[ACTIVITY]
From the records below, work out how many lines contain "nvidia". Reply with that number alone.

==*==

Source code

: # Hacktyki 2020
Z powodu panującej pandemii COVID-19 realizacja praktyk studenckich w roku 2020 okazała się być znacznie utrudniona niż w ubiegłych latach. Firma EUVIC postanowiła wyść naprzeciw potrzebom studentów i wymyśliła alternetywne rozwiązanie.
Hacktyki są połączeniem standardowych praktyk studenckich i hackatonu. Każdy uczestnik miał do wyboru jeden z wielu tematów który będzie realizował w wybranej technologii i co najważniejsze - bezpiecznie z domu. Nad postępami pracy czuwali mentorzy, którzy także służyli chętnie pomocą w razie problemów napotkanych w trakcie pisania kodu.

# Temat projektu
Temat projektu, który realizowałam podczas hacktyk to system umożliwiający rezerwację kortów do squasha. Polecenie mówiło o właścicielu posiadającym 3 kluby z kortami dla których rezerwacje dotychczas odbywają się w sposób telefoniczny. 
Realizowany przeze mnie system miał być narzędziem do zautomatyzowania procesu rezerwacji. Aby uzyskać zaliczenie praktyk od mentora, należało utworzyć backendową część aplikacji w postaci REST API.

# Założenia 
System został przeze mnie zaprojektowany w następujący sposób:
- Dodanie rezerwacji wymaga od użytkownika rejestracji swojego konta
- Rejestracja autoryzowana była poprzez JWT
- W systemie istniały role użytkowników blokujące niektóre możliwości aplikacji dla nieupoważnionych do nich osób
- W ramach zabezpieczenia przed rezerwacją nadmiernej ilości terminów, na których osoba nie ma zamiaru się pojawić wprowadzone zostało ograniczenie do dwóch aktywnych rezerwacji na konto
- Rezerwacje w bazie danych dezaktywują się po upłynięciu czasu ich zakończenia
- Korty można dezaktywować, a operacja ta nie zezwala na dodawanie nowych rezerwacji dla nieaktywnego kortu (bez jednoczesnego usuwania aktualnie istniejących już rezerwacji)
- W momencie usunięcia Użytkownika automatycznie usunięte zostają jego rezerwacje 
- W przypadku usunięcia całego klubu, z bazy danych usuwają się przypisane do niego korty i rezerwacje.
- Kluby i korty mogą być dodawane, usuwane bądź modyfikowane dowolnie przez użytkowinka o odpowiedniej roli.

==*==

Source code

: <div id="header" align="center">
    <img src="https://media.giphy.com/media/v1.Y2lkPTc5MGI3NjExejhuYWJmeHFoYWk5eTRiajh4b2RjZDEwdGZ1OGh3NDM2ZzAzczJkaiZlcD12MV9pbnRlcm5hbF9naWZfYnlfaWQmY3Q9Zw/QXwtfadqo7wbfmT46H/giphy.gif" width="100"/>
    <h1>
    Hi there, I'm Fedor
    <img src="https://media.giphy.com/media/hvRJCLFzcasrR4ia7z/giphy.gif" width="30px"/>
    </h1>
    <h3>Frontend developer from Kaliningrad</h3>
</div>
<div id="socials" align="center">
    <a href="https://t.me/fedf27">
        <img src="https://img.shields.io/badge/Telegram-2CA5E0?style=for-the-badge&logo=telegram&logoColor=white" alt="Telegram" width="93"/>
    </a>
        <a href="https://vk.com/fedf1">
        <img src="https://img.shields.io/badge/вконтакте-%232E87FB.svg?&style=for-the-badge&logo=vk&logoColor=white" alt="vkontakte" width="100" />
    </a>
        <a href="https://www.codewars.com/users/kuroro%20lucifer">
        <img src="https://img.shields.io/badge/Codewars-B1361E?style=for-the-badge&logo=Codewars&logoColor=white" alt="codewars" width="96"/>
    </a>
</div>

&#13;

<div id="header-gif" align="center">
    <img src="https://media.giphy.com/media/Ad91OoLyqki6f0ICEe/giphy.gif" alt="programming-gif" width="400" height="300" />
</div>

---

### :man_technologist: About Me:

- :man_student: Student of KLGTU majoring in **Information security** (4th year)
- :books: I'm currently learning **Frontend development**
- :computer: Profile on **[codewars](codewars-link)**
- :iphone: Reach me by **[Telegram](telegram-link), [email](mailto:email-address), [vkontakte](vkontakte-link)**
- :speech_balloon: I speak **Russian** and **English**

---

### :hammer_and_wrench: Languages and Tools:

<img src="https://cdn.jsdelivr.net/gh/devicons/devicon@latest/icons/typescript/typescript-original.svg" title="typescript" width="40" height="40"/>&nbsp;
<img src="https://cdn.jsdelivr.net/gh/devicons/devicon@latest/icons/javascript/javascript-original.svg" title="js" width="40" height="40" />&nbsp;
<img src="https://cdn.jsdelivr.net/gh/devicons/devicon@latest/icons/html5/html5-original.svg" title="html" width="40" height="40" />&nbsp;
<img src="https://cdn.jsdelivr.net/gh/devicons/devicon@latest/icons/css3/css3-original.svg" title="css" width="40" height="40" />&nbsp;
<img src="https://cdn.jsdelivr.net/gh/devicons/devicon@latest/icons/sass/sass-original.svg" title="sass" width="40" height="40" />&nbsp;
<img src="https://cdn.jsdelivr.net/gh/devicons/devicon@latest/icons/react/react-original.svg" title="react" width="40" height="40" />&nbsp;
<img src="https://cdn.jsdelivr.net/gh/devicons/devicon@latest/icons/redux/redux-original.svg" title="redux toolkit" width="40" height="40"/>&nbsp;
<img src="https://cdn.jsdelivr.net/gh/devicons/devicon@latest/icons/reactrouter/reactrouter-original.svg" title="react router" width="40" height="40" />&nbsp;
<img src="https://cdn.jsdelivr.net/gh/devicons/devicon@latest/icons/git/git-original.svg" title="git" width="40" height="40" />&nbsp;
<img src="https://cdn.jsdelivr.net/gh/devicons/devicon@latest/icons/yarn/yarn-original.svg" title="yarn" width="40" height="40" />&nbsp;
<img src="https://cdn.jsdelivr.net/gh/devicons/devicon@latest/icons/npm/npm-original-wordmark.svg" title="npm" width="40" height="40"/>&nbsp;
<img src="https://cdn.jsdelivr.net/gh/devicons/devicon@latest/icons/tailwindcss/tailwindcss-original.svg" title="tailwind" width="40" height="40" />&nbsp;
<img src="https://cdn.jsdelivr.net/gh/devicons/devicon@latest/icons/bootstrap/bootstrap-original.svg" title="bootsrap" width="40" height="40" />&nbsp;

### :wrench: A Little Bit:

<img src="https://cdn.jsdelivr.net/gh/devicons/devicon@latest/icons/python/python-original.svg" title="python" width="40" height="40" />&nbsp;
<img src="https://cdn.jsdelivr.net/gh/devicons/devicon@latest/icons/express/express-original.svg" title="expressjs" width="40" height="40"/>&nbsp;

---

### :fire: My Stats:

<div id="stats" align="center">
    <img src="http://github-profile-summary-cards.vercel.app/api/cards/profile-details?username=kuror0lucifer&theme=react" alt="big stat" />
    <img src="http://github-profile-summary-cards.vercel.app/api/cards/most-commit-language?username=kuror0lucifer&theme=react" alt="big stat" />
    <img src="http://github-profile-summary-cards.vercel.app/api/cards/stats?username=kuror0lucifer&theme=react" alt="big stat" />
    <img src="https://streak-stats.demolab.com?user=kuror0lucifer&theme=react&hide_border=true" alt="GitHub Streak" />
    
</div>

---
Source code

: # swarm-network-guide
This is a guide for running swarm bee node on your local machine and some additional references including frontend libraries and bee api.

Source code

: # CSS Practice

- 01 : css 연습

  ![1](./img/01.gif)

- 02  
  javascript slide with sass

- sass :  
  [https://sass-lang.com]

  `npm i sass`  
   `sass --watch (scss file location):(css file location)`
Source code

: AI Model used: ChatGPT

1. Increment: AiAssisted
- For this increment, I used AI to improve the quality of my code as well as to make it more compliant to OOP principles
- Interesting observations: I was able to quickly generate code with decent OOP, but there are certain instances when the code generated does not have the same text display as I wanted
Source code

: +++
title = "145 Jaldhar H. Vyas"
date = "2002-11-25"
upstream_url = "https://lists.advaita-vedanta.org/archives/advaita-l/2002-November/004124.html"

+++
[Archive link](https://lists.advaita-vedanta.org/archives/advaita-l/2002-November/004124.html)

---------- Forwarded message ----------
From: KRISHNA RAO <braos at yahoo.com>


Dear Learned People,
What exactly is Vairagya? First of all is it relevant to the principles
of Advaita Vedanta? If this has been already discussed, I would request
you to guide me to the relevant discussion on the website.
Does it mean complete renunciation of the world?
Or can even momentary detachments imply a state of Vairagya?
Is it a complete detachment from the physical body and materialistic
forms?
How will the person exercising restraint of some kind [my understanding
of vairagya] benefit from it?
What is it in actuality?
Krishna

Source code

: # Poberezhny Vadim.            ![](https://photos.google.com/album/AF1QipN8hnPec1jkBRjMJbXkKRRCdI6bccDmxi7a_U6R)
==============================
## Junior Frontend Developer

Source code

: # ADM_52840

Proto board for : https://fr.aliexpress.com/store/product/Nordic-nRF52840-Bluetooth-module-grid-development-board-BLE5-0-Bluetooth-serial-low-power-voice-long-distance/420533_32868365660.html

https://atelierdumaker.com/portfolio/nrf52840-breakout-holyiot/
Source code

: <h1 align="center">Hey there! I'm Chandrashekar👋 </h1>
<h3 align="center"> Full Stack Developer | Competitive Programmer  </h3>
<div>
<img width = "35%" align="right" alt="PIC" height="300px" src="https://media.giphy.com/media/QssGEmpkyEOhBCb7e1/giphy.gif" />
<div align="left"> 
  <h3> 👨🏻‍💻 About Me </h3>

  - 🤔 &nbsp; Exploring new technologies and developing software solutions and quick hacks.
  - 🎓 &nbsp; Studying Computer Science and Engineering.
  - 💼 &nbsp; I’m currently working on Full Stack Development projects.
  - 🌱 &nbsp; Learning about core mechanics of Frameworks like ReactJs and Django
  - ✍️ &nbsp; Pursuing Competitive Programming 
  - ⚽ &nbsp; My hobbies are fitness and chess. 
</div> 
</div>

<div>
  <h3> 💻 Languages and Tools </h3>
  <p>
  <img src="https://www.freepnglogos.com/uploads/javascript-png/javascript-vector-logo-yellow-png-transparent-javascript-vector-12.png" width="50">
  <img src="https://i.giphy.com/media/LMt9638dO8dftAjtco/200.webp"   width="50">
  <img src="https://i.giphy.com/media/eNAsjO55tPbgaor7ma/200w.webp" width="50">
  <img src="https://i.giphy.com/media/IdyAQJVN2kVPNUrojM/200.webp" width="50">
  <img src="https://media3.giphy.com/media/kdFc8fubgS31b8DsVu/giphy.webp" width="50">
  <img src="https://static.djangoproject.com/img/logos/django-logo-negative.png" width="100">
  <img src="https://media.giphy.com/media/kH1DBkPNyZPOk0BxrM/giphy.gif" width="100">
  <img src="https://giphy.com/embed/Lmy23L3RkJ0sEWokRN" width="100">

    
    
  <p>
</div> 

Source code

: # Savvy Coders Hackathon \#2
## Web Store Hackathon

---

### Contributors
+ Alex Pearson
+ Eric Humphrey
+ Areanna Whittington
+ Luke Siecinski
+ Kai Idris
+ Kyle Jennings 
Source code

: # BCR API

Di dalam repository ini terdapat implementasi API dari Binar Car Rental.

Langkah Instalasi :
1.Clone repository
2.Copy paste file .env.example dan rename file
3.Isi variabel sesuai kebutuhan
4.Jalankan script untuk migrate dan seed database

==*==

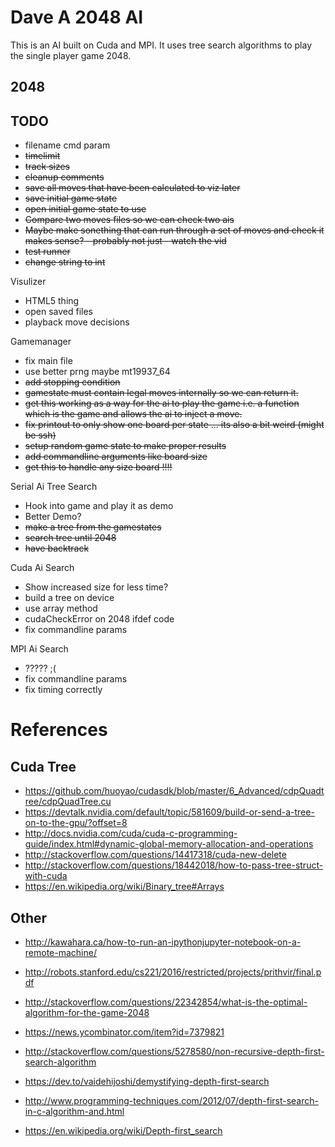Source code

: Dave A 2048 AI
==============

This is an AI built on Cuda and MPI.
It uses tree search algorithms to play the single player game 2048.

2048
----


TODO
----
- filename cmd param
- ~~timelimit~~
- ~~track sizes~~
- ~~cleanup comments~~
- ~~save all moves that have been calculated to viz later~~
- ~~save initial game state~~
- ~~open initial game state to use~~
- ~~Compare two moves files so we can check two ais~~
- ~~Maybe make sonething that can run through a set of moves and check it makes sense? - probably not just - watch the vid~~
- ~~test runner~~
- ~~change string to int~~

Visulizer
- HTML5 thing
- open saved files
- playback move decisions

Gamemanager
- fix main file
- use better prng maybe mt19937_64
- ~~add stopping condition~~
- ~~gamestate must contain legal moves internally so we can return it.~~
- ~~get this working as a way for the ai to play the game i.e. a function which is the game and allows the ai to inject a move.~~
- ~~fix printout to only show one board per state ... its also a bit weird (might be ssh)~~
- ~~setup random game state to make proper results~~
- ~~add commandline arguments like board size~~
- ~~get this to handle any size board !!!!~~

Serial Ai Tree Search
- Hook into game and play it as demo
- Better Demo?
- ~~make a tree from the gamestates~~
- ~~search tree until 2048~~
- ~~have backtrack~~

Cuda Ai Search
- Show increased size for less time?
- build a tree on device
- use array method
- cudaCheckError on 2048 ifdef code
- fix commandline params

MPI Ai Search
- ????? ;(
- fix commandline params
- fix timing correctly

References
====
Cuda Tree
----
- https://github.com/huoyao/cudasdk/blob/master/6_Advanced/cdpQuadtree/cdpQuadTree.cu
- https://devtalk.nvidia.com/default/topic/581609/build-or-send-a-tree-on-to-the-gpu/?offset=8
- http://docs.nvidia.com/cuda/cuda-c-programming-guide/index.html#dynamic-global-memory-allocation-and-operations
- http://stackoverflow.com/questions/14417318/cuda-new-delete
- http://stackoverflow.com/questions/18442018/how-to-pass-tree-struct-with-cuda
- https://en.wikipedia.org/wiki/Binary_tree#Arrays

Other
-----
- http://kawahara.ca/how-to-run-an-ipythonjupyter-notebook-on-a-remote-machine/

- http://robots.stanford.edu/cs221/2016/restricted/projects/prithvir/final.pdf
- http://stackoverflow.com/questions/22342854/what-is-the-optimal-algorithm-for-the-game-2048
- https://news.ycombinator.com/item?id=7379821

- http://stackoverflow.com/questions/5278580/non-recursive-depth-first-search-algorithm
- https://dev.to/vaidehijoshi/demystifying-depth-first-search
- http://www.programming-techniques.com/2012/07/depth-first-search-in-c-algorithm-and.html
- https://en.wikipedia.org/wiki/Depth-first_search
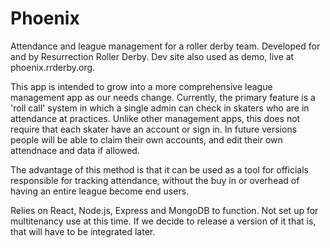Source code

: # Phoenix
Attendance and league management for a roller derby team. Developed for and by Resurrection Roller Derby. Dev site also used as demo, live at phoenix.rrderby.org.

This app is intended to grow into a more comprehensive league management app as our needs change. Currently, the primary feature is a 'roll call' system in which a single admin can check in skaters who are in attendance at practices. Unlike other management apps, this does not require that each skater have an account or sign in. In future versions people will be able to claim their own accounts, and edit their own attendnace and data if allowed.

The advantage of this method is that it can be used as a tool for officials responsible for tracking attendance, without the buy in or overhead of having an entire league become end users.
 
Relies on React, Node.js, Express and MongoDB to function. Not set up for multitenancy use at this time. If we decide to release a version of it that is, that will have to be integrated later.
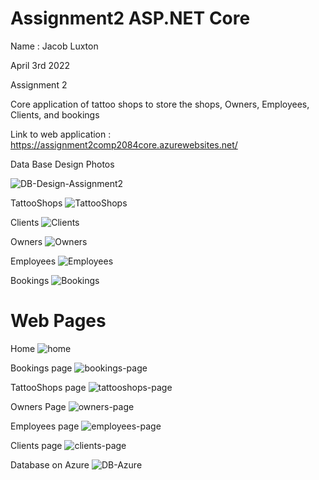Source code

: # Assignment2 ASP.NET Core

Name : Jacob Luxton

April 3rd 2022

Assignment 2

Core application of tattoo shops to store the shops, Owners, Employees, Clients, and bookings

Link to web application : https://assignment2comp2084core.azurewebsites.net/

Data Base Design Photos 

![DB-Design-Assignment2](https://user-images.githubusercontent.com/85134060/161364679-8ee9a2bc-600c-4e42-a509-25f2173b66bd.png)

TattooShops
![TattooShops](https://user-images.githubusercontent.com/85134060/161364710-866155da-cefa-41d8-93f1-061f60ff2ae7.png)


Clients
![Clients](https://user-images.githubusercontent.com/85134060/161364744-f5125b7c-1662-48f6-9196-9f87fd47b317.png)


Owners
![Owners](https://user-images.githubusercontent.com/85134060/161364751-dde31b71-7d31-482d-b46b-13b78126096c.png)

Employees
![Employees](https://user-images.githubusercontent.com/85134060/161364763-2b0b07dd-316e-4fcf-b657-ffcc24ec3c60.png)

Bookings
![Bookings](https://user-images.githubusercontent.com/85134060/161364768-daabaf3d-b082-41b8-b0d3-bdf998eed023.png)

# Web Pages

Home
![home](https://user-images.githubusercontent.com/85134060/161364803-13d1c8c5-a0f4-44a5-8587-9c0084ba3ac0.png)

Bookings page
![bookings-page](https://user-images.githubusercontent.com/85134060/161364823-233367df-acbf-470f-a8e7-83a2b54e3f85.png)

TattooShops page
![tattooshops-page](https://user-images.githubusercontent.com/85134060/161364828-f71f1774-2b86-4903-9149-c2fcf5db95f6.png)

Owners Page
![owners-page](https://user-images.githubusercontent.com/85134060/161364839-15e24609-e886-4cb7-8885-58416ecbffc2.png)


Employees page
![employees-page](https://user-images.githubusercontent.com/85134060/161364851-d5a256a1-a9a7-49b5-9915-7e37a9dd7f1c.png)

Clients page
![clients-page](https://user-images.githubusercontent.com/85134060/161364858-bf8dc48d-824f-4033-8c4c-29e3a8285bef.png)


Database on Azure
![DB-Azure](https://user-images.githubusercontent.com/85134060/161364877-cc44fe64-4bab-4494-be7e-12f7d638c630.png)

==*==

[WRITTEN SOLUTION]
2